At first, the robbery of the school’s mice seemed just another regular mystery on Maisy’s schedule. But it all became personal when the thief, The Black Boot, decided to also steal Maisy’s cherry lollipops collection. That just went too far.
Now it’s not only a matter of helping the school getting their mascots back. The Black Boot went too far and made it personal. And Maisy Sawyer never left a mystery unsolved.

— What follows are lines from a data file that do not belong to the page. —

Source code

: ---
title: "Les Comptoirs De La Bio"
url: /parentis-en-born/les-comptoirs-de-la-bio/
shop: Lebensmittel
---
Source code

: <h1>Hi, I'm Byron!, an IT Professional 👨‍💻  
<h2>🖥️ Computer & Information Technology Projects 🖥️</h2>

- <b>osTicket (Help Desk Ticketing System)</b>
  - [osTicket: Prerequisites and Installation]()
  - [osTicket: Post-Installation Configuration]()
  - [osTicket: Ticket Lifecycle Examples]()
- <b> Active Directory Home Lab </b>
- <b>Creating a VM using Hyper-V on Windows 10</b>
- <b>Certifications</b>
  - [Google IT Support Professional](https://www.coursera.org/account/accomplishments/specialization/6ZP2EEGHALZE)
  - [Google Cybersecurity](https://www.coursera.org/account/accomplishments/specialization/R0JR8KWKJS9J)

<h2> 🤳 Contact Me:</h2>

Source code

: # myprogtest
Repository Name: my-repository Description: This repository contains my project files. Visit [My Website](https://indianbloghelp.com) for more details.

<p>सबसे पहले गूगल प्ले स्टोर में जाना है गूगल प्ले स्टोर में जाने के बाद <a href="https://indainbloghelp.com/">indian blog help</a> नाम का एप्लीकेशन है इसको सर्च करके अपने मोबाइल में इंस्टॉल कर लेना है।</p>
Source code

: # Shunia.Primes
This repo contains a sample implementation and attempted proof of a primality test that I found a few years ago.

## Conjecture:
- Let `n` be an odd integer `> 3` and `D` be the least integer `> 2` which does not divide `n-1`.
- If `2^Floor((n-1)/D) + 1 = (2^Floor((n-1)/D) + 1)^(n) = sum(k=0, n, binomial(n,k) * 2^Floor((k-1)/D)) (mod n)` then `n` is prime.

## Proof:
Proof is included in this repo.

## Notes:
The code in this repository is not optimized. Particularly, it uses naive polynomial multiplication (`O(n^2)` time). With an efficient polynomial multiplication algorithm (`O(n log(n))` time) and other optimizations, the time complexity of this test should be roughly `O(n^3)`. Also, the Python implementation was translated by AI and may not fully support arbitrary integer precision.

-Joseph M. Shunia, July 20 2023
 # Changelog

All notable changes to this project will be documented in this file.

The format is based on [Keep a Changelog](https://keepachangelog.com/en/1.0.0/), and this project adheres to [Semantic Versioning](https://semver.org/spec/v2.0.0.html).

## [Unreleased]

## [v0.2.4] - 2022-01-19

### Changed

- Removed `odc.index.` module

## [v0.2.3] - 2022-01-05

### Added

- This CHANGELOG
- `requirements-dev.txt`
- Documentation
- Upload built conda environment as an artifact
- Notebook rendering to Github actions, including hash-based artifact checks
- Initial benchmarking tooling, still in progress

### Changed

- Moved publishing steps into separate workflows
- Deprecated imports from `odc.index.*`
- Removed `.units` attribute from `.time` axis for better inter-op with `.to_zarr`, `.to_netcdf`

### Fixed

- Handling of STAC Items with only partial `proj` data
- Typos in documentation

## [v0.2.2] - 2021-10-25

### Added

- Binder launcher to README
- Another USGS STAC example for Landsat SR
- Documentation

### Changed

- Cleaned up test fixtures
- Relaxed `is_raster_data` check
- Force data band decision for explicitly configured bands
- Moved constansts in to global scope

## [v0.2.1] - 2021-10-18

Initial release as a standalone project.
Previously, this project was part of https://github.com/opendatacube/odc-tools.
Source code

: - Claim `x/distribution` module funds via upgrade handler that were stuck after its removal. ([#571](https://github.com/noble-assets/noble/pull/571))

Just remembering that those were my impressions and opinion as a reader 🙂
This book was insanely cute. It was so refreshing to read a so well-written children’s book! ❤ I won’t lie, the mystery is really obvious, but I can really see middle grade students grabbing this book and reading it in one sitting (like I did) to find out who stole the mice and Maisy’s lollipops, haha! (like I did, because I needed to know if I was right, haha!) I had some small problems with Maisy’s behavior – she did things too right sometimes, to the point that it became unnatural for a kid on her age to have that level of awareness of her surroundings – but overall, it was a delightful read. Four stars ❤
The narrative is third person from Maisy’s point of view, which really works for the suspense of the mystery. I liked Maisy, she was a very cute kid and has a great future as a detective 🙂 Woodrum’s writing style was fluid and simple, but sometimes it felt too simple. For example, she would always use “but” instead of mixing it with “however” or any other synonyms and while I understand this is a middle grade book, a child can feel how repetitive it gets. I talk from experience, as I’ve been an assiduous reader since I learned how to do it, with the age of seven – ironically, I was the last child on my classroom to learn how to read, haha! But after I got the hang of it, I never stopped, oops!

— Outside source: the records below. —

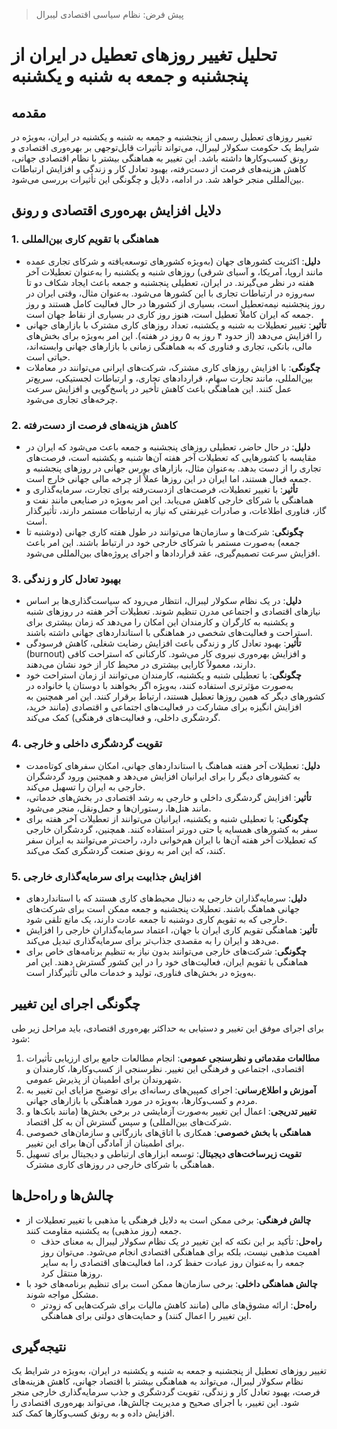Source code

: > پیش فرض: نظام سیاسی اقتصادی لیبرال

# تحلیل تغییر روزهای تعطیل در ایران از پنجشنبه و جمعه به شنبه و یکشنبه

## مقدمه
تغییر روزهای تعطیل رسمی از پنجشنبه و جمعه به شنبه و یکشنبه در ایران، به‌ویژه در شرایط یک حکومت سکولار لیبرال، می‌تواند تأثیرات قابل‌توجهی بر بهره‌وری اقتصادی و رونق کسب‌وکارها داشته باشد. این تغییر به هماهنگی بیشتر با نظام اقتصادی جهانی، کاهش هزینه‌های فرصت از دست‌رفته، بهبود تعادل کار و زندگی و افزایش ارتباطات بین‌المللی منجر خواهد شد. در ادامه، دلایل و چگونگی این تأثیرات بررسی می‌شود.

## دلایل افزایش بهره‌وری اقتصادی و رونق

### 1. هماهنگی با تقویم کاری بین‌المللی
- **دلیل**: اکثریت کشورهای جهان (به‌ویژه کشورهای توسعه‌یافته و شرکای تجاری عمده مانند اروپا، آمریکا، و آسیای شرقی) روزهای شنبه و یکشنبه را به‌عنوان تعطیلات آخر هفته در نظر می‌گیرند. در ایران، تعطیلی پنجشنبه و جمعه باعث ایجاد شکاف دو تا سه‌روزه در ارتباطات تجاری با این کشورها می‌شود. به‌عنوان مثال، وقتی ایران در روز پنجشنبه نیمه‌تعطیل است، بسیاری از کشورها در حال فعالیت کامل هستند و روز جمعه که ایران کاملاً تعطیل است، هنوز روز کاری در بسیاری از نقاط جهان است.
- **تأثیر**: تغییر تعطیلات به شنبه و یکشنبه، تعداد روزهای کاری مشترک با بازارهای جهانی را افزایش می‌دهد (از حدود ۴ روز به ۵ روز در هفته). این امر به‌ویژه برای بخش‌های مالی، بانکی، تجاری و فناوری که به هماهنگی زمانی با بازارهای جهانی وابسته‌اند، حیاتی است.
- **چگونگی**: با افزایش روزهای کاری مشترک، شرکت‌های ایرانی می‌توانند در معاملات بین‌المللی، مانند تجارت سهام، قراردادهای تجاری، و ارتباطات لجستیکی، سریع‌تر عمل کنند. این هماهنگی باعث کاهش تأخیر در پاسخ‌گویی و افزایش سرعت چرخه‌های تجاری می‌شود.

### 2. کاهش هزینه‌های فرصت از دست‌رفته
- **دلیل**: در حال حاضر، تعطیلی روزهای پنجشنبه و جمعه باعث می‌شود که ایران در مقایسه با کشورهایی که تعطیلات آخر هفته آن‌ها شنبه و یکشنبه است، فرصت‌های تجاری را از دست بدهد. به‌عنوان مثال، بازارهای بورس جهانی در روزهای پنجشنبه و جمعه فعال هستند، اما ایران در این روزها عملاً از چرخه مالی جهانی خارج است.
- **تأثیر**: با تغییر تعطیلات، فرصت‌های ازدست‌رفته برای تجارت، سرمایه‌گذاری و هماهنگی با شرکای خارجی کاهش می‌یابد. این امر به‌ویژه در صنایعی مانند نفت و گاز، فناوری اطلاعات، و صادرات غیرنفتی که نیاز به ارتباطات مستمر دارند، تأثیرگذار است.
- **چگونگی**: شرکت‌ها و سازمان‌ها می‌توانند در طول هفته کاری جهانی (دوشنبه تا جمعه) به‌صورت مستمر با شرکای خارجی خود در ارتباط باشند. این امر باعث افزایش سرعت تصمیم‌گیری، عقد قراردادها و اجرای پروژه‌های بین‌المللی می‌شود.

### 3. بهبود تعادل کار و زندگی
- **دلیل**: در یک نظام سکولار لیبرال، انتظار می‌رود که سیاست‌گذاری‌ها بر اساس نیازهای اقتصادی و اجتماعی مدرن تنظیم شوند. تعطیلات آخر هفته در روزهای شنبه و یکشنبه به کارگران و کارمندان این امکان را می‌دهد که زمان بیشتری برای استراحت و فعالیت‌های شخصی در هماهنگی با استانداردهای جهانی داشته باشند.
- **تأثیر**: بهبود تعادل کار و زندگی باعث افزایش رضایت شغلی، کاهش فرسودگی (burnout) و افزایش بهره‌وری نیروی کار می‌شود. کارکنانی که استراحت کافی دارند، معمولاً کارایی بیشتری در محیط کار از خود نشان می‌دهند.
- **چگونگی**: با تعطیلی شنبه و یکشنبه، کارمندان می‌توانند از زمان استراحت خود به‌صورت مؤثرتری استفاده کنند، به‌ویژه اگر بخواهند با دوستان یا خانواده در کشورهای دیگر که همین روزها تعطیل هستند، ارتباط برقرار کنند. این امر همچنین به افزایش انگیزه برای مشارکت در فعالیت‌های اجتماعی و اقتصادی (مانند خرید، گردشگری داخلی، و فعالیت‌های فرهنگی) کمک می‌کند.

### 4. تقویت گردشگری داخلی و خارجی
- **دلیل**: تعطیلات آخر هفته هماهنگ با استانداردهای جهانی، امکان سفرهای کوتاه‌مدت به کشورهای دیگر را برای ایرانیان افزایش می‌دهد و همچنین ورود گردشگران خارجی به ایران را تسهیل می‌کند.
- **تأثیر**: افزایش گردشگری داخلی و خارجی به رشد اقتصادی در بخش‌های خدماتی، مانند هتل‌ها، رستوران‌ها و حمل‌ونقل، منجر می‌شود.
- **چگونگی**: با تعطیلی شنبه و یکشنبه، ایرانیان می‌توانند از تعطیلات آخر هفته برای سفر به کشورهای همسایه یا حتی دورتر استفاده کنند. همچنین، گردشگران خارجی که تعطیلات آخر هفته آن‌ها با ایران هم‌خوانی دارد، راحت‌تر می‌توانند به ایران سفر کنند، که این امر به رونق صنعت گردشگری کمک می‌کند.

### 5. افزایش جذابیت برای سرمایه‌گذاری خارجی
- **دلیل**: سرمایه‌گذاران خارجی به دنبال محیط‌های کاری هستند که با استانداردهای جهانی هماهنگ باشند. تعطیلات پنجشنبه و جمعه ممکن است برای شرکت‌های خارجی که به تقویم کاری دوشنبه تا جمعه عادت دارند، یک مانع تلقی شود.
- **تأثیر**: هماهنگی تقویم کاری ایران با جهان، اعتماد سرمایه‌گذاران خارجی را افزایش می‌دهد و ایران را به مقصدی جذاب‌تر برای سرمایه‌گذاری تبدیل می‌کند.
- **چگونگی**: شرکت‌های خارجی می‌توانند بدون نیاز به تنظیم برنامه‌های خاص برای هماهنگی با تقویم ایران، فعالیت‌های خود را در این کشور گسترش دهند. این امر به‌ویژه در بخش‌های فناوری، تولید و خدمات مالی تأثیرگذار است.

## چگونگی اجرای این تغییر
برای اجرای موفق این تغییر و دستیابی به حداکثر بهره‌وری اقتصادی، باید مراحل زیر طی شود:
1. **مطالعات مقدماتی و نظرسنجی عمومی**: انجام مطالعات جامع برای ارزیابی تأثیرات اقتصادی، اجتماعی و فرهنگی این تغییر. نظرسنجی از کسب‌وکارها، کارمندان و شهروندان برای اطمینان از پذیرش عمومی.
2. **آموزش و اطلاع‌رسانی**: اجرای کمپین‌های رسانه‌ای برای توضیح مزایای این تغییر به مردم و کسب‌وکارها، به‌ویژه در مورد هماهنگی با بازارهای جهانی.
3. **تغییر تدریجی**: اعمال این تغییر به‌صورت آزمایشی در برخی بخش‌ها (مانند بانک‌ها و شرکت‌های بین‌المللی) و سپس گسترش آن به کل اقتصاد.
4. **هماهنگی با بخش خصوصی**: همکاری با اتاق‌های بازرگانی و سازمان‌های خصوصی برای اطمینان از آمادگی آن‌ها برای این تغییر.
5. **تقویت زیرساخت‌های دیجیتال**: توسعه ابزارهای ارتباطی و دیجیتال برای تسهیل هماهنگی با شرکای خارجی در روزهای کاری مشترک.

## چالش‌ها و راه‌حل‌ها
- **چالش فرهنگی**: برخی ممکن است به دلایل فرهنگی یا مذهبی با تغییر تعطیلات از جمعه (روز مذهبی) به یکشنبه مقاومت کنند.
  - **راه‌حل**: تأکید بر این نکته که این تغییر در یک نظام سکولار لیبرال به معنای حذف اهمیت مذهبی نیست، بلکه برای هماهنگی اقتصادی انجام می‌شود. می‌توان روز جمعه را به‌عنوان روز عبادت حفظ کرد، اما فعالیت‌های اقتصادی را به سایر روزها منتقل کرد.
- **چالش هماهنگی داخلی**: برخی سازمان‌ها ممکن است برای تنظیم برنامه‌های خود با مشکل مواجه شوند.
  - **راه‌حل**: ارائه مشوق‌های مالی (مانند کاهش مالیات برای شرکت‌هایی که زودتر این تغییر را اعمال کنند) و حمایت‌های دولتی برای هماهنگی.

## نتیجه‌گیری
تغییر روزهای تعطیل از پنجشنبه و جمعه به شنبه و یکشنبه در ایران، به‌ویژه در شرایط یک نظام سکولار لیبرال، می‌تواند به هماهنگی بیشتر با اقتصاد جهانی، کاهش هزینه‌های فرصت، بهبود تعادل کار و زندگی، تقویت گردشگری و جذب سرمایه‌گذاری خارجی منجر شود. این تغییر، با اجرای صحیح و مدیریت چالش‌ها، می‌تواند بهره‌وری اقتصادی را افزایش داده و به رونق کسب‌وکارها کمک کند.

The plot was good and well executed. The mystery wasn’t that complex – it is a middle grade book, after all – but I liked that the author didn’t make it too easy too. I think a child can solve it too, but nothing is outrageously obvious 🙂 I was highly satisfied with all the technical aspects of Maisy and the Missing Mice!
Now, let’s talk about characters. While I really appreciate that Woodrum didn’t treat Maisy as a naïve and vulnerable child just because she is young, there were times in which Maisy’s maturity was beyond forced. I get that she tried to “teach” children what they should do, but it’s from the young nature to be impulsive and reckless. I was a mature child myself and even so, I did impulsive and reckless things all the time and my mom would end up fighting with me. My point is, I missed a little this natural aspect of a child in Maisy.
On the other hand, there is this scene in which Maisy’s classroom is leaving for their break and Maisy sees some children with their coats on and suddenly decides she wants her coat too. While I think this is perfectly normal behavior among children, it felt forced on Maisy, because she was so decided and couldn’t care less for what her colleagues and friends thought. Contradictory much?
Anyway, even with those small problems, I still loved Maisy and the other characters. They were overall very real and relatable, as we saw little habits that make people who they are 🙂 Veronica, her best friend, was lovely ❤
Overall, if you like a good mystery for children or is looking for a good middle grade book – who knows? – you totally should give Maisy and the Missing Mice a try 😀
Thanks so much for reading my review ❤ Also, thanks again to Lola’s Blog Tours for sending me my review copy!